Problem Statement
Solve the nuclear physics problem: Solve the magnetic field/force problem: Problem 6.207 — Nuclear Magnetic Resonance: Chemical Shift See problem statement for all given quantities. This problem applies fundamental physics principles to the scenario described. The solution requires identifying the relevant conservation laws and equat
Given Information
- Nuclide symbol, atomic number $Z$, mass number $A$
- Atomic masses or binding energy per nucleon as given
- Half-life $t_{1/2}$ or decay constant $\lambda$ if applicable
Physical Concepts & Formulas
Nuclear binding energy is the energy required to completely disassemble a nucleus into its constituent protons and neutrons. It arises from the strong nuclear force and is related to the mass defect by Einstein’s $E = \Delta m c^2$: the nucleus weighs less than its parts. Radioactive decay follows first-order kinetics: $N(t) = N_0 e^{-\lambda t}$, with $\lambda = \ln 2/t_{1/2}$. Activity $A = \lambda N$ decreases exponentially. Nuclear reactions (fission, fusion) release energy when the products have higher binding energy per nucleon than the reactants.

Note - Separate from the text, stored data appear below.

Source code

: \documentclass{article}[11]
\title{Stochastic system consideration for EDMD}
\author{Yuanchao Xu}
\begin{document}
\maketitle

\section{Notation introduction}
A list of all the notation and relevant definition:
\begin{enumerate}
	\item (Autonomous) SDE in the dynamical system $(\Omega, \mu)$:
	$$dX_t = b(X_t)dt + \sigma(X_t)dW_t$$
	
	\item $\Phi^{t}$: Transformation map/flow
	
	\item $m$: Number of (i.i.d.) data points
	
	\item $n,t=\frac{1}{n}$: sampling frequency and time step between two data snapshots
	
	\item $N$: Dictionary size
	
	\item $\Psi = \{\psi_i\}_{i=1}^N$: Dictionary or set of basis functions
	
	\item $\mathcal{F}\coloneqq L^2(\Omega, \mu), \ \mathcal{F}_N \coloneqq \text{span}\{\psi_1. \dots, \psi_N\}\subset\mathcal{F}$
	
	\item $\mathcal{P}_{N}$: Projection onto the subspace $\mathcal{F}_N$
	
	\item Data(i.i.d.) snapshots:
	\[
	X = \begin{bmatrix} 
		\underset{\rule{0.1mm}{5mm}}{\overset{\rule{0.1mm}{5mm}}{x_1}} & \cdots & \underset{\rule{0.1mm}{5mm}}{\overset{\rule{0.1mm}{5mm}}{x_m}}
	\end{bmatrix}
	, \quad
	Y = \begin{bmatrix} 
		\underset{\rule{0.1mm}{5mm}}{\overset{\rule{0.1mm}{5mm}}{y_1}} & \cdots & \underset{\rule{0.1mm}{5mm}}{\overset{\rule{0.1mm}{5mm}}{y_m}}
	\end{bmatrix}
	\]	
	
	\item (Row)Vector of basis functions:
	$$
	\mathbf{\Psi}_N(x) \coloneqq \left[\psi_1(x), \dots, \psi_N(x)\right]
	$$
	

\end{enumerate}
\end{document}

- $\Delta m = [Zm_p + Nm_n – M_{\text{nucleus}}]$ — mass defect
- $BE = \Delta m c^2$ — binding energy
- $N(t) = N_0 e^{-\lambda t}$ — radioactive decay law
- $t_{1/2} = \ln 2/\lambda$ — half-life
- $A(t) = \lambda N(t) = A_0 e^{-\lambda t}$ — activity
- $Q = (m_{\text{reactants}} – m_{\text{products}})c^2$ — Q-value of reaction
Step-by-Step Solution
Step 1 — Compute mass defect:
$$\Delta m = Zm_p + Nm_n – M_{\text{nucleus}}$$
Step 2 — Binding energy:
$$BE = \Delta m c^2 = \Delta m \times 931.5\,\text{MeV/u}$$
Step 3 — For decay problems: $\lambda = \ln 2/t_{1/2}$, then $N(t) = N_0 e^{-\lambda t}$.
Worked Calculation
Substituting all values with units:
$^4_2$He: $Z=2$, $N=2$; $m_p = 1.00728\,\text{u}$, $m_n = 1.00867\,\text{u}$, $M_{\text{He}} = 4.00260\,\text{u}$
$$\Delta m = 2(1.00728)+2(1.00867)-4.00260 = 4.03190-4.00260 = 0.02930\,\text{u}$$
$$BE = 0.02930\times931.5 = 27.29\,\text{MeV}$$
$$BE/A = 27.29/4 = 6.82\,\text{MeV/nucleon}$$
Answer
$$\boxed{BE/A \approx 6.82\,\text{MeV/nucleon}\text{ (for }^4\text{He)}}$$
Physical Interpretation
Iron-56 has the highest binding energy per nucleon (~8.8 MeV) — it is the most stable nucleus. Elements lighter than Fe release energy by fusion; heavier elements by fission — which is why stars burn hydrogen and helium (fusion) and why uranium can sustain a chain reaction (fission). The 27.3 MeV released when four protons fuse to helium-4 in stars powers sunlight.